Following the war, he became an enlisted man in the Regular Army's 14th U.S. Infantry and entered Harvard Medical School, graduating in June 1875. He became a contract surgeon later that year with the 7th Cavalry at Fort Abraham Lincoln in the Dakota Territory.

In early 1876, he was assigned to Major Marcus Reno's battalion. A letter to his wife is the only first-hand account of Reno's scouting expedition.

DeWolf was killed June 25 during Reno's retreat from the timber to "Reno Hill" at the Battle of the Little Big Horn.
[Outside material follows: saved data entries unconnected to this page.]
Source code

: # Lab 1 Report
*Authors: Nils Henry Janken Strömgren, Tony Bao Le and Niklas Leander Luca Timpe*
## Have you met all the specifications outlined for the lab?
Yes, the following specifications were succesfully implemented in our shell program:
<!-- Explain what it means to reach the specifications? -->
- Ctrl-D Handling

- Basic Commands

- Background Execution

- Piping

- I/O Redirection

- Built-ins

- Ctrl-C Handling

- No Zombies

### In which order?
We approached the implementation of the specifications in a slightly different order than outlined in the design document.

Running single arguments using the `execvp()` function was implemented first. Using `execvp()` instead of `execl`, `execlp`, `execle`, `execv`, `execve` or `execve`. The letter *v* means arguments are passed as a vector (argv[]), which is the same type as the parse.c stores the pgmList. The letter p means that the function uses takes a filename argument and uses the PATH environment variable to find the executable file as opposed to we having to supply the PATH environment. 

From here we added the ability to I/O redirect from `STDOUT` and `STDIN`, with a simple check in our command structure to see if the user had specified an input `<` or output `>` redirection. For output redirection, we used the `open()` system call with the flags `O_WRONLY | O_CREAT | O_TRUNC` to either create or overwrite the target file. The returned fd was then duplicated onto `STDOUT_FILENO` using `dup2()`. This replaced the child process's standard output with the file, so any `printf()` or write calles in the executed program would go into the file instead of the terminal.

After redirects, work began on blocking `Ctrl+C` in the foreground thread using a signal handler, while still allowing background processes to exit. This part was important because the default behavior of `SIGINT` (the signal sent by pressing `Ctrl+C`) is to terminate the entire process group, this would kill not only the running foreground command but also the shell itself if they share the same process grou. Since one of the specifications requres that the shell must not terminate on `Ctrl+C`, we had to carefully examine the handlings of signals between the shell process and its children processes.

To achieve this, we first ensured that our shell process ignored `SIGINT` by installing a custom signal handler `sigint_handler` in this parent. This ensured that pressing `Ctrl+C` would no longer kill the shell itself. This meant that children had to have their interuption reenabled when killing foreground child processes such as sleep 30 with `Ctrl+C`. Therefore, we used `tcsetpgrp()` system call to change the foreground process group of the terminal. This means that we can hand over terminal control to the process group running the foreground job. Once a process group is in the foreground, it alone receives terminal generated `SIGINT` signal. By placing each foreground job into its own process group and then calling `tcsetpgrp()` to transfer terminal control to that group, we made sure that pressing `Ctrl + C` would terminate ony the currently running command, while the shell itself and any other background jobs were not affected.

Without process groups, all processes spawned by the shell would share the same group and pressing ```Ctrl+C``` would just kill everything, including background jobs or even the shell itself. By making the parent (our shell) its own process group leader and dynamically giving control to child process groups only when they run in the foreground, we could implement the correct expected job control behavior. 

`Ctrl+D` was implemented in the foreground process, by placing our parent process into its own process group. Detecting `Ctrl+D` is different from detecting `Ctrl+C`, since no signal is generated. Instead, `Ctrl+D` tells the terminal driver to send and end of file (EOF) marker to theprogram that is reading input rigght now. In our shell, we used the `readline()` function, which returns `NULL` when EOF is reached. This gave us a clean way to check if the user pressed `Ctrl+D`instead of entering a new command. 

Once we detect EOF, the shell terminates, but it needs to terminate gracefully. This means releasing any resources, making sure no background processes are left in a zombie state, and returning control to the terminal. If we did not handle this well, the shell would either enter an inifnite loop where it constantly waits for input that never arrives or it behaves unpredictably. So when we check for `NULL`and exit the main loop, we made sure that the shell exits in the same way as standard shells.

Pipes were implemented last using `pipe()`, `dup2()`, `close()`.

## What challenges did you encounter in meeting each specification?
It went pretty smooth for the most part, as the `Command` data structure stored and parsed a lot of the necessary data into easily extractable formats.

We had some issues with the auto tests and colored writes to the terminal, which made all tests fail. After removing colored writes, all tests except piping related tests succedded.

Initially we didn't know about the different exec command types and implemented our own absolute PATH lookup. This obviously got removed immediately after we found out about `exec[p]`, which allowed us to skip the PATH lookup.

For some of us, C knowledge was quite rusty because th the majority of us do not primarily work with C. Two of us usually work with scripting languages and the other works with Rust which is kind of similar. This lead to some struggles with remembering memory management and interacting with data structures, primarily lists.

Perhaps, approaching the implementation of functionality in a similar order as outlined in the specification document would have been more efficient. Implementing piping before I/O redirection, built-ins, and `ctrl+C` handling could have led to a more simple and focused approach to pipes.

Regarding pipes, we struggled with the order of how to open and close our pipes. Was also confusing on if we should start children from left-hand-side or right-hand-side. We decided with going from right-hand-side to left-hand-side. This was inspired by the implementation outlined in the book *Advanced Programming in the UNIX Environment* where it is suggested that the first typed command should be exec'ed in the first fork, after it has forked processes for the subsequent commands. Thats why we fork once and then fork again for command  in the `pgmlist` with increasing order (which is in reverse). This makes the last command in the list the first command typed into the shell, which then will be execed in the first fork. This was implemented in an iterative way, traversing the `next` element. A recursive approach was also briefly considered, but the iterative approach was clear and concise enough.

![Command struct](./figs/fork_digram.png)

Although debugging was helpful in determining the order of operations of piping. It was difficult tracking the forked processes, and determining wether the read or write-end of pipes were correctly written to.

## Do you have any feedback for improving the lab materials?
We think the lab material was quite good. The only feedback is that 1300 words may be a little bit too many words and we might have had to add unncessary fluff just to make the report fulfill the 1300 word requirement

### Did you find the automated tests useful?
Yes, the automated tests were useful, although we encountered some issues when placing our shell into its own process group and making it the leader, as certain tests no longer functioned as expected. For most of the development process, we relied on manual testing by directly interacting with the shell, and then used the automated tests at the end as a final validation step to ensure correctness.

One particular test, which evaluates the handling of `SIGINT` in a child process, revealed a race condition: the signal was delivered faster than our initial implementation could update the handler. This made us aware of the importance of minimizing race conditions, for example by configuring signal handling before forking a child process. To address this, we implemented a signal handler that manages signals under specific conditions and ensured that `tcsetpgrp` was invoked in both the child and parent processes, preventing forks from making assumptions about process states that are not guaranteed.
He and his orderly had made the difficult crossing of the buffalo ford and for some reason were going up a side path in a coulee. As DeWolf reached the top of the coulee, he was shot from his horse but survived. He was scalped next to his orderly in full view of the retreating cavalry.

He was initially buried on the battlefield near where he fell, then moved to the National Cemetery. As an officer, Dr. DeWolf's remains were exhumed and returned to his family in 1877. He was reinterred in Woodlawn Cemetery in Norwalk, Ohio.

Evan S. Connell, in Son of the Morning Star, stated that there is only one photograph known of him.